LRC visualisation prototype
Reproduced by permission of Ordnance Survey on behalf of HMSO © Crown copyright and database right 2019. All rights reserved. Ordnance Survey License number 100041182.

Once we had the idea, I developed an early prototype (above). The visualisation for the prototype was created using a desktop mapping or GIS tool called QGIS, which can read spatial data such as land register extents and theme them on a map. We used QGIS to draw each of the 1,840,314 areas (that is a lot of polygons!) on one of eight maps based on the range of application dates.

Up until now, we’ve presented this information as a static view of land register completion on a map as it looks today. But we felt a static view didn’t tell the full story. So, once the raw prototype was created and approved, the brief was passed to the Geographic Information System (GIS) team to refine the concept and deliver the final maps.

Creating visualisations from our data – Jason Marshall, GIS Analyst

The main challenge involved trying to represent all the land registered titles (over 1.8 million) on one small-scale map suitable for social media use which clearly tells the story of how land mass coverage has increased over time.

Jason, GIS analyst, with the animated visualisation on screen behind him.
Jason, GIS analyst, with the animated visualisation on screen behind him.

Behind the scenes, I used some structured query language (SQL) queries in PostGIS, firstly to extract the spatial extents for each of the land registered titles along with their first registration dates, and secondly to grid the land mass of Scotland up into a series of smaller segments (in this case 1597 separate hexagons).

Using some more SQL, this time embedded within a python script, I calculated snapshot land mass coverage percentage values for each hexagonal area at yearly intervals from 1981 up to 2018.

Once the percentage values (over 60,000 in total) were extracted, I put my cartographic hat on and, along with our social media manager Laura and our graphic designer Alex, spent some time designing and perfecting the final animated map (above).
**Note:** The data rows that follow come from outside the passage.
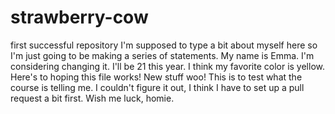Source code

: # strawberry-cow
first successful repository
I'm supposed to type a bit about myself here so I'm just going to be making a series of statements.
My name is Emma. I'm considering changing it.
I'll be 21 this year.
I think my favorite color is yellow.
Here's to hoping this file works!
New stuff woo!
This is to test what the course is telling me.
I couldn't figure it out, I think I have to set up a pull request a bit first.
Wish me luck, homie.

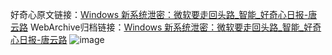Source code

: 好奇心原文链接：[Windows 新系统泄密：微软要走回头路_智能_好奇心日报-唐云路](https://www.qdaily.com/articles/1314.html)
WebArchive归档链接：[Windows 新系统泄密：微软要走回头路_智能_好奇心日报-唐云路](http://web.archive.org/web/20190623145858/https://www.qdaily.com/articles/1314.html)
![image](http://ww3.sinaimg.cn/large/007d5XDply1g3v4bnwgg6j30u02q14qp)
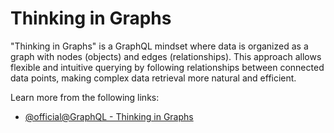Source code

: # Thinking in Graphs

"Thinking in Graphs" is a GraphQL mindset where data is organized as a graph with nodes (objects) and edges (relationships). This approach allows flexible and intuitive querying by following relationships between connected data points, making complex data retrieval more natural and efficient.

Learn more from the following links:

- [@official@GraphQL - Thinking in Graphs](https://graphql.org/learn/thinking-in-graphs/)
This involved everything from colour choice and text placement up to millisecond compromises on the speed of the animated map! The result is a simple and eye-catching map which tells the story of how land mass coverage has evolved through time.

Staring at a screen full of hexagons for a good month or so got me thinking about some other famous hexagons from snowflakes and honeycomb, to the iconic basalt columns of the Giant’s Causeway and this island a bit closer to home…

Hexagonal basalt columns on the Isle of Staffa, north of Mull
Hexagonal basalt columns on the Isle of Staffa, north of Mull.

How we share our progress with you going forward – Fiona McKie, Head of Land Register Completion

Having recently been appointed as Head of Land Register Completion, my teams and I are focussed on completing the land register by 2024. This is a complex yet exciting objective as the benefits of land register completion are clear – greater access to more complete public data; increased transparency for individuals, communities and organisations (public, private and third sector) alike; as well as increased speed and clarity and reduced risk driven through digital transactions.

To meet our goals we have set ourselves a target of 50% land mass completion by 2021. Trying to figure out how we illustrate this more widely for stakeholders, whether they’re government colleagues or the general public, is a current challenge for me as we move into our next stage of our journey.

Head of Land Register Completion Fiona on a laptop in the innovation centre.
Head of Land Register Completion Fiona on a laptop in the innovation centre.

Our strategic objectives in the corporate plan are to ‘complete Scotland’s land register by 2024 and provide transparent, accurate and impartial information for all.’ For me, this visualisation encompasses that whole statement. What we’re trying to do here is provide an easy-to-understand, bitesize digital story of our progress over the decades.

We hope that we’ve managed to meet the challenge, and we look forward to sharing updates with you in the same engaging way as the months progress towards our target of 2024 completion.